Statement

2006

Declaration About Iranian President’s Statements on the Holocaust

The ITF calls for the Iranian President’s statements to be rejected and the international community to uphold the Stockholm Declaration in the face of rising Holocaust denial and distortion.

The Task Force for International Cooperation on Holocaust Education, Remembrance, and Research (formerly ITF, now IHRA), which consists of delegations from 24 governments, has released the following statement through its Chair:

“At the recent meeting of the General Assembly of the United Nations, the Iranian President, Mr. Mahmoud Ahmadinejad, declared that there is a need for an expert commission to examine the claim that there was what is known as the Holocaust (Shoah – the genocide of the Jews at the hands of Nazi Germany and its collaborators). In previous statements, the Iranian President repeatedly questioned the fact that the Holocaust happened. Moreover, the Holocaust was ridiculed in Iran by a Holocaust caricatures contest, the winner of which was recently proclaimed; he had compared Auschwitz to Israel, thus falsifying both past and present. The director of the contest declared that it would continue to take place until Israel’s doomsday.

The ITF bases its work on a declaration issued in Stockholm, on January 27, 2000, and signed by a large number of governments attending a conference on the Holocaust that took place at that time; and on the recent unanimous resolution of the United Nations (November 2005), which declared January 27 as the International Memorial Day of the Holocaust.

The above statements of the Iranian President are clearly counter-factual, and stand in stark contradiction to the unanimous view of the international community. By denying or questioning the Holocaust, the most extreme form of genocide to date, he unfortunately places himself on the side of those who, by denying obvious facts, would create a mendacious view of human history and would challenge the essence of the notion of international Human Rights, which was developed by the international community after and because of the Shoah.
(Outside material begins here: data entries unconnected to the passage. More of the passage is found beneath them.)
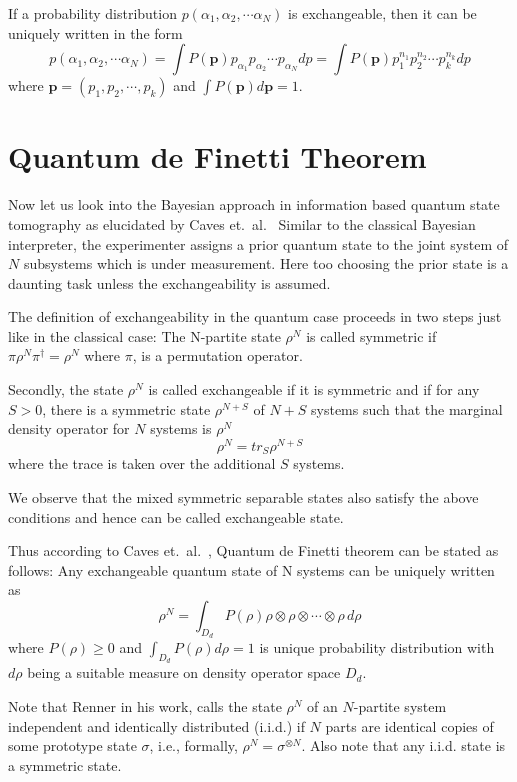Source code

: If a probability distribution $p(\alpha_{1}, \alpha_{2}, \cdots \alpha_{N})$ is exchangeable, then it can be uniquely written in the form
$$
p(\alpha_{1}, \alpha_{2}, \cdots \alpha_{N}) = \int P(\textbf{p}) p_{\alpha_{1}} p_{\alpha_{2}} \cdots p_{\alpha_{N}}  dp = \int P(\textbf{p}) p_{1}^{n_{1}} p_{2}^{n_{2}} \cdots p_{k}^{n_{k}} dp
$$ 
where $\textbf{p} = (p_{1}, p_{2}, \cdots, p_{k} )$ and $\int P(\textbf{p}) d\textbf{p} = 1$.


\section{Quantum de Finetti Theorem}\label{chap27-sec3}

Now let us look into the Bayesian approach in information based quantum state tomography as elucidated by Caves et.\ al.\ \cite{chap27-key8} Similar to the classical Bayesian interpreter, the experimenter assigns a prior quantum state to the joint system of $N$ subsystems which is under measurement. Here too choosing the prior state is a daunting task unless the exchangeability is assumed.

The definition of exchangeability in the quantum case proceeds in two steps just like in the classical case:
The N-partite state $\rho^{N}$ is called symmetric if $\pi \rho^{N} \pi^{\dagger} = \rho^{N}$ where $\pi$, is a permutation operator.

Secondly, the state $\rho^{N}$ is called exchangeable if it is symmetric and if for any $S > 0$, there is a symmetric state $\rho^{N+S}$ of $N+S$ systems such that the marginal density operator for $N$ systems is $\rho^{N}$
$$
\rho^{N} = tr_{S} \rho^{N+S}
$$ 
where the trace is taken over the additional $S$ systems.

We observe that the mixed symmetric separable states also satisfy the above conditions and hence can be called exchangeable state.

Thus according to Caves et.\ al.\ \cite{chap27-key8}, Quantum de Finetti theorem can be stated as follows:
Any exchangeable quantum state of N systems can be uniquely written as 
$$
\rho^{N} = \int_{D_{d}} P(\rho) \rho \otimes \rho \otimes \cdots \otimes \rho\,d\rho
$$ 
where $P(\rho) \geq 0$ and $\int_{D_{d}} P(\rho) d\rho = 1$ is unique probability distribution with $d\rho$ being a suitable measure on density operator space $D_{d}$.

Note that Renner \cite{chap27-key1} in his work, calls the state $\rho^{N}$ of an $N$-partite system independent and identically distributed (i.i.d.) if $N$ parts are identical copies of some prototype state $\sigma$, i.e., formally, $\rho^{N} = \sigma^{\otimes N}$. Also note that any i.i.d. state is a symmetric state.


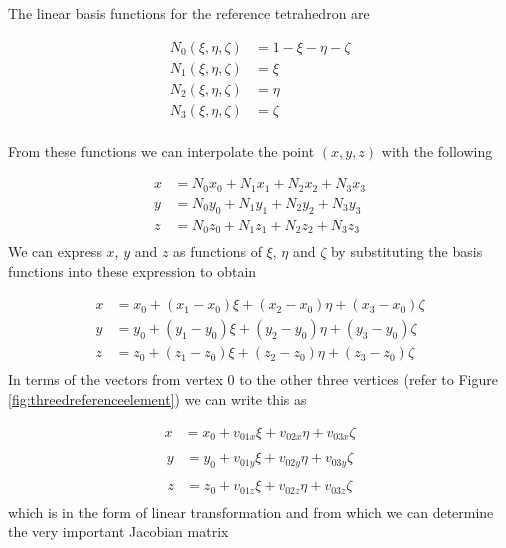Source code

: \documentclass[11pt,letterpaper,titlepage]{article}
\newcommand{\beq}{\begin{equation*}
\begin{aligned}}
\newcommand{\eeq}{\end{aligned}
\end{equation*}}
\newcommand{\beqn}{\begin{equation}
	\begin{aligned}}
\newcommand{\eeqn}{\end{aligned}
	\end{equation}}
\begin{document}
The linear basis functions for the reference tetrahedron are

\beq 
N_0(\xi,\eta,\zeta) &= 1 - \xi - \eta - \zeta \\
N_1(\xi,\eta,\zeta) &= \xi \\
N_2(\xi,\eta,\zeta) &= \eta \\
N_3(\xi,\eta,\zeta) &= \zeta \\
\eeq 

From these functions we can interpolate the point $(x,y,z)$ with the following

\beq 
x &= N_0 x_0 + N_1 x_1 + N_2 x_2 + N_3 x_3 \\
y &= N_0 y_0 + N_1 y_1 + N_2 y_2 + N_3 y_3 \\
z &= N_0 z_0 + N_1 z_1 + N_2 z_2 + N_3 z_3 \\
\eeq 
\newline
We can express $x$, $y$ and $z$ as functions of $\xi$, $\eta$ and $\zeta$ by substituting the basis functions into these expression to obtain

\beq 
x &= x_0 + (x_1-x_0)\xi + (x_2-x_0)\eta + (x_3-x_0)\zeta \\
y &= y_0 + (y_1-y_0)\xi + (y_2-y_0)\eta + (y_3-y_0)\zeta \\
z &= z_0 + (z_1-z_0)\xi + (z_2-z_0)\eta + (z_3-z_0)\zeta \\
\eeq 
\newline
In terms of the vectors from vertex $0$ to the other three vertices (refer to Figure \ref{fig:threedreferenceelement}) we can write this as

\beqn 
x &= x_0 + v_{01x}\xi + v_{02x}\eta + v_{03x}\zeta \\
\eeqn 
\beqn 
y &= y_0 + v_{01y}\xi + v_{02y}\eta + v_{03y}\zeta \\
\eeqn 
\beqn 
z &= z_0 + v_{01z}\xi + v_{02z}\eta + v_{03z}\zeta \\
\eeqn 
\newline
which is in the form of linear transformation and from which we can determine the very important Jacobian matrix
\end{document}
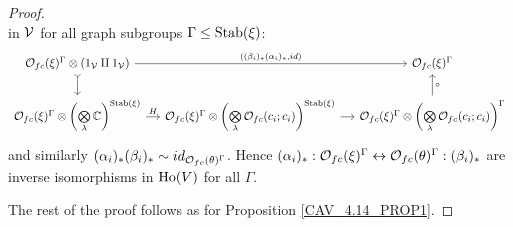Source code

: \documentclass[a4paper,10pt
,draft
]{article}%
\renewcommand{\1}{\ensuremath{\mathbb{id}}}
\begin{document}
\begin{proof}
\begin{equation}
      \end{equation}
      in $\mathcal V$ for all graph subgroups $\Gamma \leq \mathrm{Stab}(\xi)$:
      \begin{equation}
            \begin{tikzcd}[column sep = small]
                  \O_{f c}(\ksi)^\Gamma \otimes (1_\V \amalg 1_\V) \arrow[d, tail] \arrow[rr, "{((\beta_i)_{\**}(\alpha_i)_{\**}, id)}"]
                  &&
                  \O_{f c}(\ksi)^\Gamma
                  \\                  
                  \O_{f c}(\ksi)^\Gamma \otimes \left(\bigotimes\limits_\lambda \mathbb C\right)^{\Stab(\ksi)}
                  \arrow[r, "H"]
                  &
                  \O_{f c}(\ksi)^\Gamma \otimes \left(\bigotimes\limits_\lambda \O_{f c}(c_i;c_i)\right)^{\Stab(\ksi)} \arrow[r]
                  &
                  \O_{f c}(\ksi)^\Gamma \otimes \left(\bigotimes\limits_\lambda \O_{f c}(c_i;c_i)\right)^{\Gamma} \arrow[u, "\circ"']                  
            \end{tikzcd}
      \end{equation}
      and similarly $(\alpha_i)_{\**}(\beta_i)_{\**} \sim id_{\O_{f c}(\theta)^\Gamma}$.
      Hence
      $(\alpha_i)_{\**}: \O_{f c}(\ksi)^\Gamma \leftrightarrow \O_{f c}(\theta)^\Gamma: (\beta_i)_{\**}$
      are inverse isomorphisms in $\operatorname{Ho}(V)$ for all $\Gamma$.

      The rest of the proof follows as for Proposition \ref{CAV_4.14_PROP1}.
      

\end{proof}
\end{document}
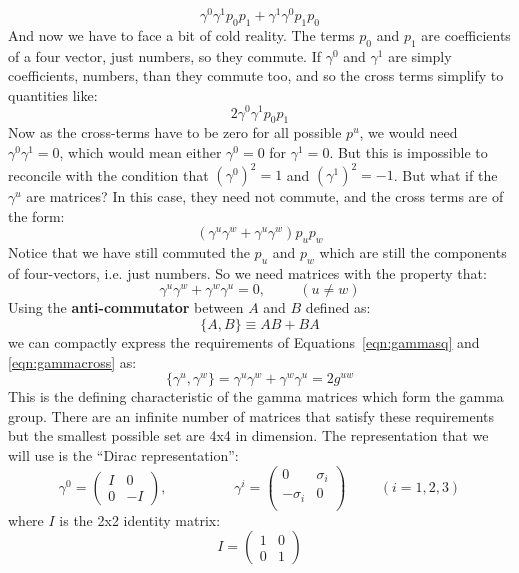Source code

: \documentclass[12pt]{book}
\begin{document}
$$\gamma^0 \gamma^1 p_0 p_1 + \gamma^1 \gamma^0 p_1 p_0$$
And now we have to face a bit of cold reality.  The terms $p_0$ and $p_1$ are coefficients of a four vector, just numbers, so they commute.  If $\gamma^0$ and $\gamma^1$ are simply coefficients, numbers, than they commute too, and so the cross terms simplify to quantities like:
$$2 \gamma^0 \gamma^1 p_0 p_1$$
Now as the cross-terms have to be zero for all possible $p^u$, we would need $\gamma^0 \gamma^1 = 0$, which would mean either $\gamma^0 = 0$ for $\gamma^1=0$.  But this is impossible to reconcile with the condition that $(\gamma^0)^2 = 1$ and $(\gamma^1)^2 = -1$.
But what if the $\gamma^u$ are matrices?  In this case, they need not commute, and the cross terms are of the form:
$$(\gamma^u \gamma^w + \gamma^u \gamma^w) p_u p_w$$
Notice that we have still commuted the $p_u$ and $p_w$ which are still the components of four-vectors, i.e. just numbers.  So we need matrices with the property that:
\begin{equation}
\label{eqn:gammacross}
\gamma^u \gamma^w + \gamma^w \gamma^u = 0, \hspace{1cm} (u \neq w)
\end{equation}
Using the {\bf anti-commutator} between $A$ and $B$ defined as:
$$\{A, B\} \equiv A B + B A$$
we can compactly express the requirements of Equations~\ref{eqn:gammasq} and \ref{eqn:gammacross} as:
\begin{equation}
\label{eqn:gammaanti}
\{\gamma^u, \gamma^w\} = \gamma^u \gamma^w + \gamma^w \gamma^u = 2 g^{uw}
\end{equation}
This is the defining characteristic of the gamma matrices which form the gamma group.  There are an infinite number of matrices that satisfy these requirements 
but the smallest possible set are 4x4 in dimension.  The representation that we will use is the ``Dirac representation'':
\begin{equation}
\label{eqn:gammamats}
\gamma^0 = \begin{pmatrix} I & 0 \\ 0 & -I \end{pmatrix}, \hspace{2cm}
\gamma^i = \begin{pmatrix} 0 & \sigma_i \\ -\sigma_i & 0 \\ \end{pmatrix}
\hspace{1cm} (i=1,2,3)
\end{equation}
where $I$ is the 2x2 identity matrix:
$$I = \begin{pmatrix} 1 & 0 \\ 0 & 1 \end{pmatrix} $$
\end{document}

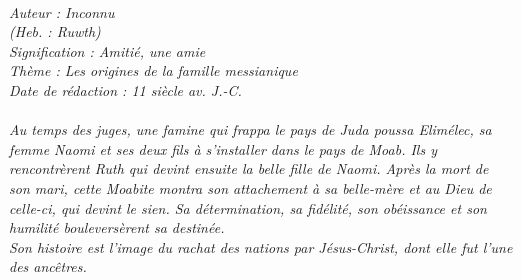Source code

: \BFont
\noindent\hrulefill
{\footnotesize
\textit{
\bigskip
{\centering{}
\\Auteur : Inconnu
\\(Heb. : Ruwth)
\\Signification : Amitié, une amie
\\Thème : Les origines de la famille messianique
\\Date de rédaction : 11 siècle av. J.-C.\\}
}
\textit{
\\Au temps des juges, une famine qui frappa le pays de Juda poussa Elimélec, sa femme Naomi et ses deux fils à s'installer dans le pays de Moab. Ils y rencontrèrent Ruth qui devint ensuite la belle fille de Naomi. Après la mort de son mari, cette Moabite montra son attachement à sa belle-mère et au Dieu de celle-ci, qui devint le sien. Sa détermination, sa fidélité, son obéissance et son humilité bouleversèrent sa destinée.
\\Son histoire est l'image du rachat des nations par Jésus-Christ, dont elle fut l'une des ancêtres.\bigskip
}
}
\par\nobreak\noindent\hrulefill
We are sure that these statements do not represent the view of the Iranian people.

His further statements regarding his wish for the destruction of the State of Israel, a member-state of the UN, could be understood as threatening another genocide. Such positions endanger civilization as such. The Chair of the ITF, following the wording of the above-mentioned Stockholm Declaration, voices its strong objections regarding the denial of the Holocaust in general, the statements of the Iranian President in particular, and any threat to the very life and existence of a member-state of the UN. It calls for a universal rejection of these unfortunate statements, and draws attention to the UN 1948 convention against genocide.”